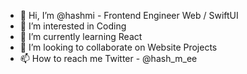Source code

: - 👋 Hi, I’m @hashmi - Frontend Engineer Web / SwiftUI
- 👀 I’m interested in Coding
- 🌱 I’m currently learning React
- 💞️ I’m looking to collaborate on Website Projects
- 📫 How to reach me Twitter - @hash_m_ee

<!---
hashmi7917/hashmi7917 is a ✨ special ✨ repository because its `README.md` (this file) appears on your GitHub profile.
You can click the Preview link to take a look at your changes.
--->
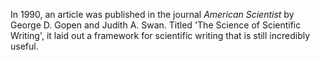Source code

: In 1990, an article was published in the journal *American Scientist* by George D. Gopen and Judith A. Swan. Titled 'The Science of Scientific Writing', it laid out a framework for scientific writing that is still incredibly useful.
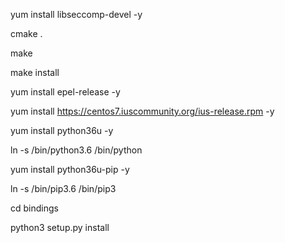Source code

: yum install libseccomp-devel -y

cmake .

make

make install

yum install epel-release -y

yum install https://centos7.iuscommunity.org/ius-release.rpm -y

yum install python36u -y

ln -s /bin/python3.6 /bin/python

yum install python36u-pip -y

ln -s /bin/pip3.6 /bin/pip3

cd bindings

python3 setup.py install
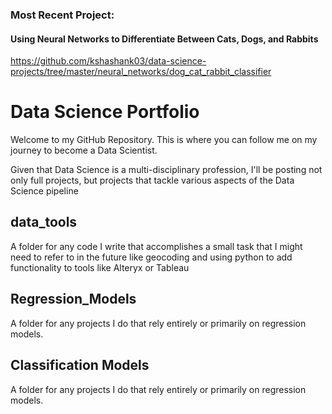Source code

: ### Most Recent Project:
#### Using Neural Networks to Differentiate Between Cats, Dogs, and Rabbits
https://github.com/kshashank03/data-science-projects/tree/master/neural_networks/dog_cat_rabbit_classifier

# Data Science Portfolio

Welcome to my GitHub Repository. This is where you can follow me on my journey to become a Data Scientist. 

Given that Data Science is a multi-disciplinary profession, I'll be posting not only full projects, but projects that tackle various aspects of the Data Science pipeline

## data_tools
A folder for any code I write that accomplishes a small task that I might need to refer to in the future like geocoding and using python to add functionality to tools like Alteryx or Tableau

## Regression_Models
A folder for any projects I do that rely entirely or primarily on regression models. 

## Classification Models
A folder for any projects I do that rely entirely or primarily on regression models. 
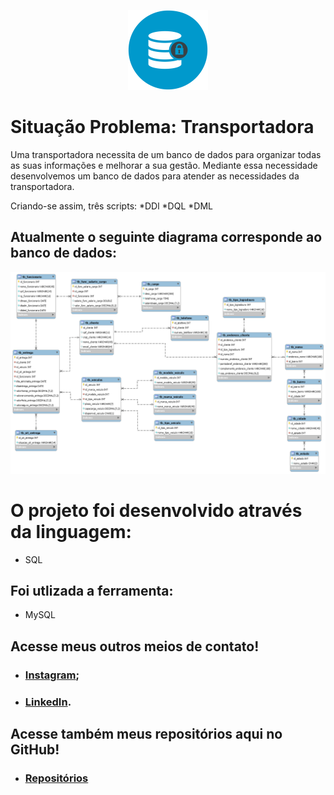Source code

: 
<p align="center">
<img src="https://github.com/MatheusFranciscone/projeto-transportadora/blob/master/images/database-image.png ">
</p>

# Situação Problema: Transportadora

Uma transportadora necessita de um banco de dados para organizar todas as suas informações e melhorar a sua
gestão. Mediante essa necessidade desenvolvemos um banco de dados para atender as necessidades da transportadora.

Criando-se assim, três scripts: 
*DDl
*DQL
*DML

## Atualmente o seguinte diagrama corresponde ao banco de dados:
<p align="center">
<img src="https://github.com/MatheusFranciscone/projeto-transportadora/blob/master/images/db_transportadora.png ">
</p>

# O projeto foi desenvolvido através da linguagem: 
 * SQL
## Foi utlizada a ferramenta:
 * MySQL
## Acesse meus outros meios de contato!

 * ### [Instagram](https://www.instagram.com/_franciscone/);
 * ### [LinkedIn](https://www.linkedin.com/in/matheus-franciscone/).
## Acesse também meus repositórios aqui no GitHub!

 * ### [Repositórios](https://github.com/MatheusFranciscone?tab=repositories)
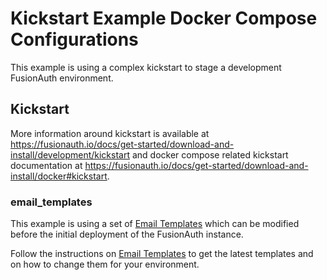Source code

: # Kickstart Example Docker Compose Configurations

This example is using a complex kickstart to stage a development FusionAuth environment.

## Kickstart

More information around kickstart is available at https://fusionauth.io/docs/get-started/download-and-install/development/kickstart and docker compose related kickstart documentation at https://fusionauth.io/docs/get-started/download-and-install/docker#kickstart.

### email_templates

This example is using a set of [Email Templates](https://fusionauth.io/docs/customize/email-and-messages/email-templates) which can be modified before the initial deployment of the FusionAuth instance.

Follow the instructions on [Email Templates](https://fusionauth.io/docs/customize/email-and-messages/email-templates) to get the latest templates and on how to change them for your environment.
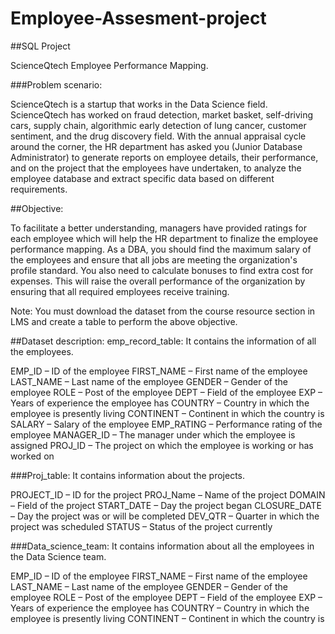 # Employee-Assesment-project
##SQL Project

ScienceQtech Employee Performance Mapping.

###Problem scenario:

ScienceQtech is a startup that works in the Data Science field. ScienceQtech has worked on fraud detection, market basket, self-driving cars, supply chain, algorithmic early detection of lung cancer, customer sentiment, and the drug discovery field. With the annual appraisal cycle around the corner, the HR department has asked you (Junior Database Administrator) to generate reports on employee details, their performance, and on the project that the employees have undertaken, to analyze the employee database and extract specific data based on different requirements.


##Objective:

To facilitate a better understanding, managers have provided ratings for each employee which will help the HR department to finalize the employee performance mapping. As a DBA, you should find the maximum salary of the employees and ensure that all jobs are meeting the organization's profile standard. You also need to calculate bonuses to find extra cost for expenses. This will raise the overall performance of the organization by ensuring that all required employees receive training.


Note: You must download the dataset from the course resource section in LMS and create a table to perform the above objective.


##Dataset description:
emp_record_table: It contains the information of all the employees.

EMP_ID – ID of the employee
FIRST_NAME – First name of the employee
LAST_NAME – Last name of the employee
GENDER – Gender of the employee
ROLE – Post of the employee
DEPT – Field of the employee
EXP – Years of experience the employee has
COUNTRY – Country in which the employee is presently living
CONTINENT – Continent in which the country is
SALARY – Salary of the employee
EMP_RATING – Performance rating of the employee
MANAGER_ID – The manager under which the employee is assigned
PROJ_ID – The project on which the employee is working or has worked on


###Proj_table: It contains information about the projects.

PROJECT_ID – ID for the project
PROJ_Name – Name of the project
DOMAIN – Field of the project
START_DATE – Day the project began
CLOSURE_DATE – Day the project was or will be completed
DEV_QTR – Quarter in which the project was scheduled
STATUS – Status of the project currently
 

###Data_science_team: It contains information about all the employees in the Data Science team.

EMP_ID – ID of the employee
FIRST_NAME – First name of the employee
LAST_NAME – Last name of the employee
GENDER – Gender of the employee
ROLE – Post of the employee
DEPT – Field of the employee
EXP – Years of experience the employee has
COUNTRY – Country in which the employee is presently living
CONTINENT – Continent in which the country is
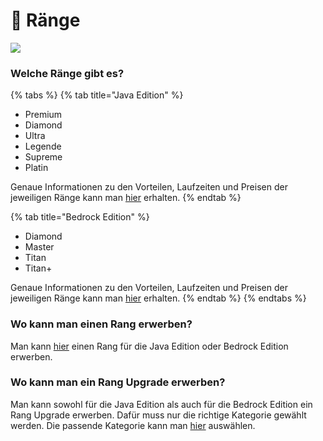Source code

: # 👑 Ränge

![](../.assets/shop/information/shop-rank.png)

### Welche Ränge gibt es?

{% tabs %}
{% tab title="Java Edition" %}
* Premium
* Diamond
* Ultra
* Legende
* Supreme
* Platin

Genaue Informationen zu den Vorteilen, Laufzeiten und Preisen der jeweiligen Ränge kann man [hier](https://shop.opsucht.net/category/raenge) erhalten.
{% endtab %}

{% tab title="Bedrock Edition" %}
* Diamond
* Master
* Titan
* Titan+

Genaue Informationen zu den Vorteilen, Laufzeiten und Preisen der jeweiligen Ränge kann man [hier](https://be.shop.opsucht.net/category/upgrades) erhalten.
{% endtab %}
{% endtabs %}

### Wo kann man einen Rang erwerben?

Man kann [hier](https://shop.opsucht.net) einen Rang für die Java Edition oder Bedrock Edition erwerben.

### Wo kann man ein Rang Upgrade erwerben?

Man kann sowohl für die Java Edition als auch für die Bedrock Edition ein Rang Upgrade erwerben. Dafür muss nur die richtige Kategorie gewählt werden. Die passende Kategorie kann man [hier](https://shop.opsucht.net) auswählen.
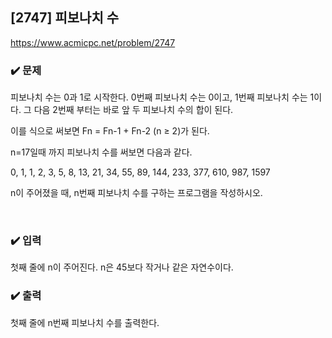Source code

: ## [2747] 피보나치 수
https://www.acmicpc.net/problem/2747

### ✔️ 문제
피보나치 수는 0과 1로 시작한다. 0번째 피보나치 수는 0이고, 1번째 피보나치 수는 1이다. 그 다음 2번째 부터는 바로 앞 두 피보나치 수의 합이 된다.

이를 식으로 써보면 Fn = Fn-1 + Fn-2 (n ≥ 2)가 된다.

n=17일때 까지 피보나치 수를 써보면 다음과 같다.

0, 1, 1, 2, 3, 5, 8, 13, 21, 34, 55, 89, 144, 233, 377, 610, 987, 1597

n이 주어졌을 때, n번째 피보나치 수를 구하는 프로그램을 작성하시오.

<br/>

### ✔️ 입력
첫째 줄에 n이 주어진다. n은 45보다 작거나 같은 자연수이다.

### ✔️ 출력
첫째 줄에 n번째 피보나치 수를 출력한다.

<br/>
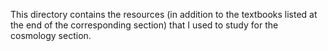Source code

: This directory contains the resources (in addition to the textbooks listed at the end of the corresponding section) that I used to study for the cosmology section.
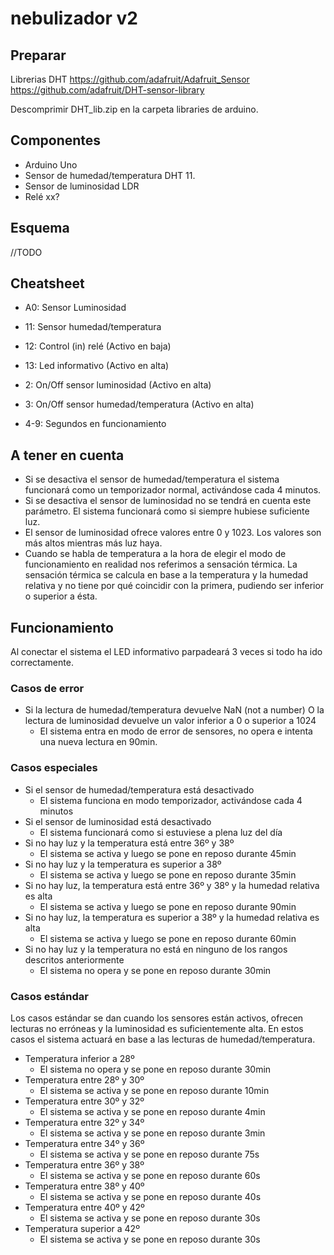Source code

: # nebulizador v2

## Preparar

Librerias DHT
https://github.com/adafruit/Adafruit_Sensor
https://github.com/adafruit/DHT-sensor-library

Descomprimir DHT_lib.zip en la carpeta libraries de arduino.

## Componentes

- Arduino Uno
- Sensor de humedad/temperatura DHT 11.
- Sensor de luminosidad LDR
- Relé xx?

## Esquema

//TODO

## Cheatsheet

- A0: Sensor Luminosidad
- 11: Sensor humedad/temperatura
- 12: Control (in) relé (Activo en baja)
- 13: Led informativo (Activo en alta)

- 2: On/Off sensor luminosidad (Activo en alta)
- 3: On/Off sensor humedad/temperatura (Activo en alta)

- 4-9: Segundos en funcionamiento

## A tener en cuenta

- Si se desactiva el sensor de humedad/temperatura el sistema funcionará como un temporizador normal, activándose cada 4 minutos.
- Si se desactiva el sensor de luminosidad no se tendrá en cuenta este parámetro. El sistema funcionará como si siempre hubiese suficiente luz.
- El sensor de luminosidad ofrece valores entre 0 y 1023. Los valores son más altos mientras más luz haya.
- Cuando se habla de temperatura a la hora de elegir el modo de funcionamiento en realidad nos referimos a sensación térmica. La sensación térmica se calcula en base a la temperatura y la humedad relativa y no tiene por qué coincidir con la primera, pudiendo ser inferior o superior a ésta.

## Funcionamiento

Al conectar el sistema el LED informativo parpadeará 3 veces si todo ha ido correctamente.

### Casos de error

- Si la lectura de humedad/temperatura devuelve NaN (not a number) O la lectura de luminosidad devuelve un valor inferior a 0 o superior a 1024
    - El sistema entra en modo de error de sensores, no opera e intenta una nueva lectura en 90min.

### Casos especiales

- Si el sensor de humedad/temperatura está desactivado
    - El sistema funciona en modo temporizador, activándose cada 4 minutos
- Si el sensor de luminosidad está desactivado
    - El sistema funcionará como si estuviese a plena luz del día
- Si no hay luz y la temperatura está entre 36º y 38º
    - El sistema se activa y luego se pone en reposo durante 45min
- Si no hay luz y la temperatura es superior a 38º
    - El sistema se activa y luego se pone en reposo durante 35min
- Si no hay luz, la temperatura está entre 36º y 38º y la humedad relativa es alta
    - El sistema se activa y luego se pone en reposo durante 90min
- Si no hay luz, la temperatura es superior a 38º y la humedad relativa es alta
    - El sistema se activa y luego se pone en reposo durante 60min
- Si no hay luz y la temperatura no está en ninguno de los rangos descritos anteriormente
    - El sistema no opera y se pone en reposo durante 30min

### Casos estándar

Los casos estándar se dan cuando los sensores están activos, ofrecen lecturas no erróneas y la luminosidad es suficientemente alta. En estos casos el sistema actuará en base a las lecturas de humedad/temperatura.

- Temperatura inferior a 28º
    - El sistema no opera y se pone en reposo durante 30min
- Temperatura entre 28º y 30º
    - El sistema se activa y se pone en reposo durante 10min
- Temperatura entre 30º y 32º
    - El sistema se activa y se pone en reposo durante 4min
- Temperatura entre 32º y 34º
    - El sistema se activa y se pone en reposo durante 3min
- Temperatura entre 34º y 36º
    - El sistema se activa y se pone en reposo durante 75s
- Temperatura entre 36º y 38º
    - El sistema se activa y se pone en reposo durante 60s
- Temperatura entre 38º y 40º
    - El sistema se activa y se pone en reposo durante 40s
- Temperatura entre 40º y 42º
    - El sistema se activa y se pone en reposo durante 30s
- Temperatura superior a 42º
    - El sistema se activa y se pone en reposo durante 30s






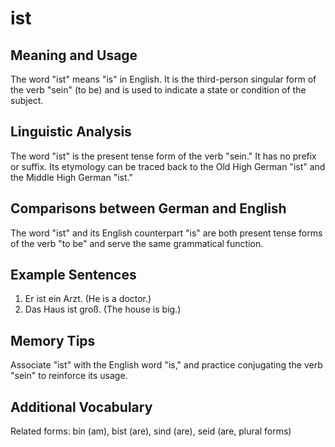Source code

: # ist
## Meaning and Usage
The word "ist" means "is" in English. It is the third-person singular form of the verb "sein" (to be) and is used to indicate a state or condition of the subject.

## Linguistic Analysis
The word "ist" is the present tense form of the verb "sein." It has no prefix or suffix. Its etymology can be traced back to the Old High German "ist" and the Middle High German "ist."

## Comparisons between German and English
The word "ist" and its English counterpart "is" are both present tense forms of the verb "to be" and serve the same grammatical function.

## Example Sentences
1. Er ist ein Arzt. (He is a doctor.)
2. Das Haus ist groß. (The house is big.)

## Memory Tips
Associate "ist" with the English word "is," and practice conjugating the verb "sein" to reinforce its usage.

## Additional Vocabulary
Related forms: bin (am), bist (are), sind (are), seid (are, plural forms)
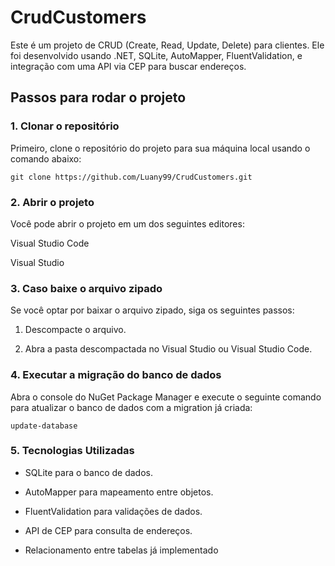 # CrudCustomers

Este é um projeto de CRUD (Create, Read, Update, Delete) para clientes. Ele foi desenvolvido usando .NET, SQLite, AutoMapper, FluentValidation, e integração com uma API via CEP para buscar endereços.

## Passos para rodar o projeto

### 1. Clonar o repositório

Primeiro, clone o repositório do projeto para sua máquina local usando o comando abaixo:

`git clone https://github.com/Luany99/CrudCustomers.git`

### 2. Abrir o projeto

Você pode abrir o projeto em um dos seguintes editores:

Visual Studio Code

Visual Studio

### 3. Caso baixe o arquivo zipado

Se você optar por baixar o arquivo zipado, siga os seguintes passos:

1. Descompacte o arquivo.

2. Abra a pasta descompactada no Visual Studio ou Visual Studio Code.

### 4. Executar a migração do banco de dados

Abra o console do NuGet Package Manager e execute o seguinte comando para atualizar o banco de dados com a migration já criada:

`update-database`

### 5. Tecnologias Utilizadas

* SQLite para o banco de dados.

* AutoMapper para mapeamento entre objetos.

* FluentValidation para validações de dados.

* API de CEP para consulta de endereços.

* Relacionamento entre tabelas já implementado
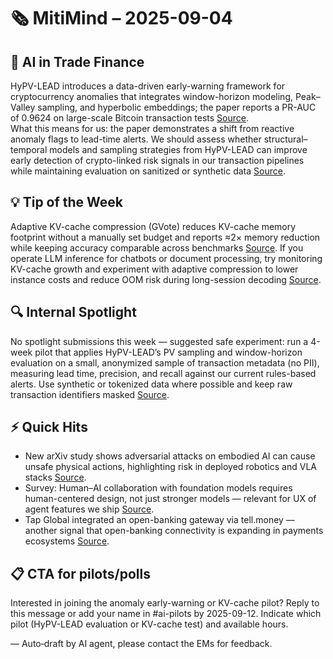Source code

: # 🗞️ MitiMind – 2025-09-04

## 🚀 AI in Trade Finance
HyPV-LEAD introduces a data-driven early-warning framework for cryptocurrency anomalies that integrates window-horizon modeling, Peak–Valley sampling, and hyperbolic embeddings; the paper reports a PR-AUC of 0.9624 on large-scale Bitcoin transaction tests [Source](https://arxiv.org/abs/2509.03260).  
What this means for us: the paper demonstrates a shift from reactive anomaly flags to lead-time alerts. We should assess whether structural–temporal models and sampling strategies from HyPV-LEAD can improve early detection of crypto-linked risk signals in our transaction pipelines while maintaining evaluation on sanitized or synthetic data [Source](https://arxiv.org/abs/2509.03260).

## 💡 Tip of the Week
Adaptive KV-cache compression (GVote) reduces KV-cache memory footprint without a manually set budget and reports ≈2× memory reduction while keeping accuracy comparable across benchmarks [Source](https://arxiv.org/abs/2509.03136). If you operate LLM inference for chatbots or document processing, try monitoring KV-cache growth and experiment with adaptive compression to lower instance costs and reduce OOM risk during long-session decoding [Source](https://arxiv.org/abs/2509.03136).

## 🔍 Internal Spotlight
No spotlight submissions this week — suggested safe experiment: run a 4-week pilot that applies HyPV-LEAD’s PV sampling and window-horizon evaluation on a small, anonymized sample of transaction metadata (no PII), measuring lead time, precision, and recall against our current rules-based alerts. Use synthetic or tokenized data where possible and keep raw transaction identifiers masked [Source](https://arxiv.org/abs/2509.03260).

## ⚡ Quick Hits
- New arXiv study shows adversarial attacks on embodied AI can cause unsafe physical actions, highlighting risk in deployed robotics and VLA stacks [Source](https://arxiv.org/abs/2509.03383).  
- Survey: Human–AI collaboration with foundation models requires human-centered design, not just stronger models — relevant for UX of agent features we ship [Source](https://arxiv.org/abs/2403.04931).  
- Tap Global integrated an open-banking gateway via tell.money — another signal that open-banking connectivity is expanding in payments ecosystems [Source](https://www.finextra.com/pressarticle/106917/tap-global-implements-open-banking-gateway-with-tellmoney).

## 📋 CTA for pilots/polls
Interested in joining the anomaly early-warning or KV-cache pilot? Reply to this message or add your name in #ai-pilots by 2025-09-12. Indicate which pilot (HyPV-LEAD evaluation or KV-cache test) and available hours.

— Auto‑draft by AI agent, please contact the EMs for feedback.
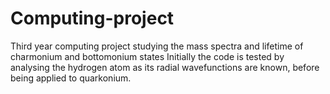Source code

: # Computing-project
Third year computing project studying the mass spectra and lifetime of charmonium and bottomonium states
Initially the code is tested by analysing the hydrogen atom as its radial wavefunctions are known, before being applied to quarkonium.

Exercise requirements >> Using the listing above, gather each line that holds the string "superior" and copy it.

Solution >>
- Cuando se habla de temperatura a la hora de elegir el modo de funcionamiento en realidad nos referimos a sensación térmica. La sensación térmica se calcula en base a la temperatura y la humedad relativa y no tiene por qué coincidir con la primera, pudiendo ser inferior o superior a ésta.
- Si la lectura de humedad/temperatura devuelve NaN (not a number) O la lectura de luminosidad devuelve un valor inferior a 0 o superior a 1024
- Si no hay luz y la temperatura es superior a 38º
- Si no hay luz, la temperatura es superior a 38º y la humedad relativa es alta
- Temperatura superior a 42º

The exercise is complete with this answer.